L’approvazione della legge 107/2015 è l’esito di un percorso complesso iniziato nel settembre del 2014 con la presentazione di un progetto governativo incardinato su tre assi ed una premessa. 

La premessa riguardava la formalizzazione del carattere non più esclusivamente pubblico della scuola italiana: le risorse pubbliche, veniva scritto, non sono più sufficiente a soddisfare i bisogni organizzativi delle istituzioni scolastiche, e su questo appunto iniziale si dispiegava una variegata gamma di possibilità di “co-finanziamento” da parte di soggetti privati (individuali o aziendali). 

Tale premessa viene assunta nella legge, la quale conserva pur con alcuni cambiamenti, gli assi tematici iniziali: piano occupazionale, la funzione manageriale del dirigente scolastico, l’applicazione della logica dello scambio nella determinazione del merito. 

 

a. Piano occupazionale.

Sin dalle prime proposte il piano del governo ha l’ambizione di promuovere la stabilizzazione di circa 54.000 lavoratrici e lavoratori, con funzione docente, che svolgevano supplenze annuali, individuati tra coloro che facevano parte di graduatorie (ad esaurimento) e tra quanti hanno superato il concorso pubblico del 2012. A questi si aggiungono circa 48.000 lavoratrici e lavoratori, anche qui tra i docenti, individuati nelle GAE (graduatorie ad esaurimento) che vanno ad alimentare un organico aggiuntivo, o “organico potenziato”. 
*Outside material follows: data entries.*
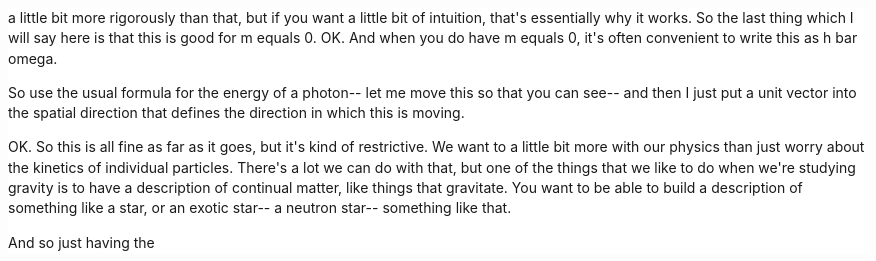  <span m="375700">a</span> <span m="375730">little</span> <span m="375850">bit</span>
  <span m="375940">more</span> <span m="376090">rigorously</span> <span m="376480">than</span>
  <span m="376600">that,</span> <span m="376780">but</span> <span m="376900">if you
  want</span> <span m="377080">a</span> <span m="377110">little</span> <span m="377230">bit</span>
  <span m="377320">of</span> <span m="377410">intuition,</span> <span m="377890">that's</span>
  <span m="378040">essentially</span> <span m="378520">why</span> <span m="378730">it</span>
  <span m="378820">works.</span> <span m="380140">So</span> <span m="380290">the</span>
  <span m="380380">last</span> <span m="380650">thing</span> <span m="380800">which</span>
  <span m="380950">I</span> <span m="381040">will</span> <span m="381130">say</span>
  <span m="381370">here</span> <span m="381580">is</span> <span m="381670">that</span>
  <span m="381760">this</span> <span m="381970">is</span> <span m="382090">good</span>
  <span m="385600">for</span> <span m="385750">m</span> <span m="385960">equals</span>
  <span m="386170">0.</span> <span m="387000">OK.</span> <span m="387580">And</span>
  <span m="387700">when</span> <span m="387880">you</span> <span m="387970">do</span>
  <span m="388240">have</span> <span m="388600">m</span> <span m="388840">equals</span>
  <span m="389110">0,</span> <span m="393160">it's</span> <span m="393340">often</span>
  <span m="393700">convenient</span> <span m="394210">to</span> <span m="394330">write</span>
  <span m="394600">this</span> <span m="395020">as</span> <span m="395980">h</span>
  <span m="396160">bar</span> <span m="396370">omega.</span></p><p><span m="398020">So</span>
  <span m="398650">use</span> <span m="398890">the</span> <span m="398980">usual</span>
  <span m="399340">formula</span> <span m="399850">for</span> <span m="400030">the</span>
  <span m="400150">energy</span> <span m="400570">of</span> <span m="400690">a</span>
  <span m="400750">photon--</span> <span m="401610">let me move this</span> <span
  m="401960">so</span> <span m="402220">that</span> <span m="402620">you</span> <span
  m="402770">can</span> <span m="403000">see--</span> <span m="405190">and</span>
  <span m="405430">then</span> <span m="407520">I</span> <span m="407660">just</span>
  <span m="407810">put</span> <span m="407960">a</span> <span m="408020">unit</span>
  <span m="408320">vector</span> <span m="408650">into</span> <span m="408920">the</span>
  <span m="410420">spatial</span> <span m="410840">direction</span> <span m="411320">that</span>
  <span m="411440">defines</span> <span m="411830">the</span> <span m="411920">direction</span>
  <span m="412430">in</span> <span m="412520">which</span> <span m="412700">this</span>
  <span m="412880">is</span> <span m="413000">moving.</span></p><p><span m="430060">OK.</span>
  <span m="432940">So</span> <span m="434380">this</span> <span m="434500">is</span>
  <span m="434650">all</span> <span m="434770">fine</span> <span m="435610">as</span>
  <span m="435790">far</span> <span m="436030">as</span> <span m="436150">it</span>
  <span m="436240">goes,</span> <span m="438500">but</span> <span m="438760">it's</span>
  <span m="439120">kind</span> <span m="439330">of</span> <span m="439420">restrictive.</span>
  <span m="440290">We</span> <span m="440380">want</span> <span m="440580">to</span>
  <span m="440770">a</span> <span m="440830">little</span> <span m="441010">bit</span>
  <span m="441160">more</span> <span m="442180">with</span> <span m="442420">our</span>
  <span m="442630">physics</span> <span m="443180">than</span> <span m="443450">just</span>
  <span m="443710">worry</span> <span m="443980">about</span> <span m="444220">the</span>
  <span m="444280">kinetics</span> <span m="444910">of</span> <span m="445000">individual</span>
  <span m="445420">particles.</span> <span m="446150">There's</span> <span m="446290">a</span>
  <span m="446320">lot</span> <span m="446470">we</span> <span m="446560">can</span>
  <span m="446680">do</span> <span m="446800">with</span> <span m="446920">that,</span>
  <span m="448030">but</span> <span m="448360">one</span> <span m="448480">of</span>
  <span m="448540">the</span> <span m="448630">things</span> <span m="448960">that</span>
  <span m="449440">we</span> <span m="449590">like</span> <span m="449770">to</span>
  <span m="449860">do</span> <span m="450100">when</span> <span m="450310">we're</span>
  <span m="450460">studying</span> <span m="451120">gravity</span> <span m="451990">is</span>
  <span m="452230">to</span> <span m="452290">have</span> <span m="452680">a</span>
  <span m="453100">description</span> <span m="453730">of</span> <span m="454150">continual</span>
  <span m="454570">matter,</span> <span m="454930">like</span> <span m="455440">things</span>
  <span m="455740">that</span> <span m="455870">gravitate.</span> <span m="456560">You</span>
  <span m="456650">want</span> <span m="456820">to</span> <span m="456880">be</span>
  <span m="456970">able</span> <span m="457090">to</span> <span m="457180">build</span>
  <span m="458140">a</span> <span m="458650">description</span> <span m="459250">of</span>
  <span m="459430">something</span> <span m="459700">like</span> <span m="459820">a</span>
  <span m="459880">star,</span> <span m="461140">or</span> <span m="461920">an</span>
  <span m="462010">exotic</span> <span m="462460">star-- a</span> <span m="462760">neutron</span>
  <span m="463060">star--</span> <span m="463300">something</span> <span m="463570">like</span>
  <span m="463750">that.</span></p><p><span m="464900">And</span> <span m="465000">so</span>
  <span m="465040">just</span> <span m="465310">having</span> <span m="466420">the</span>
Diversi sono i problemi, ancora oggi aperti e riguardano i contrasti tra coloro che pur in presenza di abilitazioni non fanno parte delle GAE; contrasti che sono tuttora oggetto di vertenze legali. Ma soprattutto pesa sul provvedimento di assunzioni la norma che prevede che se allo scadere dei 36 mesi dall’approvazione della norma coloro che sono collocati nelle graduatorie non dovessero essere “immessi in ruolo” (ovvero assunti a tempo indeterminato) non possono più avere supplenze, in quanto questo va a confliggere con la sentenza della Corte di giustizia europea che, su richiesta della FLC CGIL, aveva espresso un parere vincolante relativo alla illegittimità di una proproga di contratti precari oltre 36 per la stessa prestazione di lavoro. 
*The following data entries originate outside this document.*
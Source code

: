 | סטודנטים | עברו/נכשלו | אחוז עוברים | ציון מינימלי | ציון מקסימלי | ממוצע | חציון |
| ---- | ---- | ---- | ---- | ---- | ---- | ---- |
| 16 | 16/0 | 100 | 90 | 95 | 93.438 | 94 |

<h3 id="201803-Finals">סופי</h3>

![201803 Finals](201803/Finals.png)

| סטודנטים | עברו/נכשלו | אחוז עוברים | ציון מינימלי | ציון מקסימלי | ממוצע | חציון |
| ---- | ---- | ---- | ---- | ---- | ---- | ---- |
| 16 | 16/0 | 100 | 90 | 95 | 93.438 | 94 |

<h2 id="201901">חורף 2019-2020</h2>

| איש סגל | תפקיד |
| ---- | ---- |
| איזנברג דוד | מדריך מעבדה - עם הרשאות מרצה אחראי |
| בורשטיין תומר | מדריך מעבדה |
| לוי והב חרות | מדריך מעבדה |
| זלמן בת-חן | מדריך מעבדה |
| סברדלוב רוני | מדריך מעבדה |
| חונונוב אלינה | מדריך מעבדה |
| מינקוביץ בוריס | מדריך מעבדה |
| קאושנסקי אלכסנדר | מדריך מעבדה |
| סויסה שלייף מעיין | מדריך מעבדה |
Una sentenza che interveniva al fine di evitare l’utilizzo strumentale dei contratti a tempo determinato. Il governo recepisce questa sentenza in modo restrittivo; si rifiuta infatti di prendere in considerazione un piano pluriennale di assunzioni, come avevano suggerito unitariamente le organizzazioni sindacali del comparto, il quale avrebbe determinato l’assorbimento della precarietà ed evitato il proliferare di ricorrenti vertenze legali, oltre che intervenire sulle prospettive di una popolazione lavorativa esposta da anni all’incertezza occupazionale e di reddito e che coinvolge il 25-30% dell’intero organico scolastico. Tale norma è oggetto di una vertenza legale unitaria nazionale.

 

b. La funzione manageriale del dirigente

Con la legge 107/2015 il ruolo del dirigente subisce un’ ulteriore variazione professionale data dalla trasformazione del suo ruolo. Un ruolo di indirizzo didattico già intaccato dal Dlgs 150/2009 (decreto Brunetta) che aveva enfatizzato una funzione disciplinare più che direttiva. 

Con la nuova legge il dirigente scolastico, oltre a condizionare il ruolo del collegio docenti – sede decisionale collettiva dell’offerta formativa della scuola e della elaborazione didattico-pedagogica – assume un ruolo di regolazione del rapporto di lavoro in ordine a due nuovi e destrutturanti poteri: ha la possibilità di “chiamare” i docenti da ambiti territoriali senza rispettare una graduatoria di merito. La graduatoria è stata l’argine nel processo di reclutamento rispetto a involuzioni e distorsioni clientlari nell’ambito del lavoro pubblico interno all’istruzione pubblica. 

I docenti appartenenti agli ambiti territoriali (ambiti in via di definizione su scala subprovinciale, composti da docenti neoimmessi in ruolo e da quelli già in ruolo che però chiederanno il prossimo anno trasferimento o assegnazione provvisoria) presenteranno alle scuole afferenti a ciascun ambito un curriculum e verranno “selezionati” in base alle loro competenze dal dirigente, senza alcun vincolo o istituto regolativo di tipo contrattuale. L’assenza di una rete di protezione e di tutela lascia spazio all’unilateralità discrezionale di tale scelta ed espone la singola lavoratrice ed il singolo lavoratore al rischio di forti discriminazioni, derivanti non dalla debolezza delle competenze, ma dal possesso di un “capitale sociale” extradisciplinare (appartenenza a lobby, interessi personali, ecc.). 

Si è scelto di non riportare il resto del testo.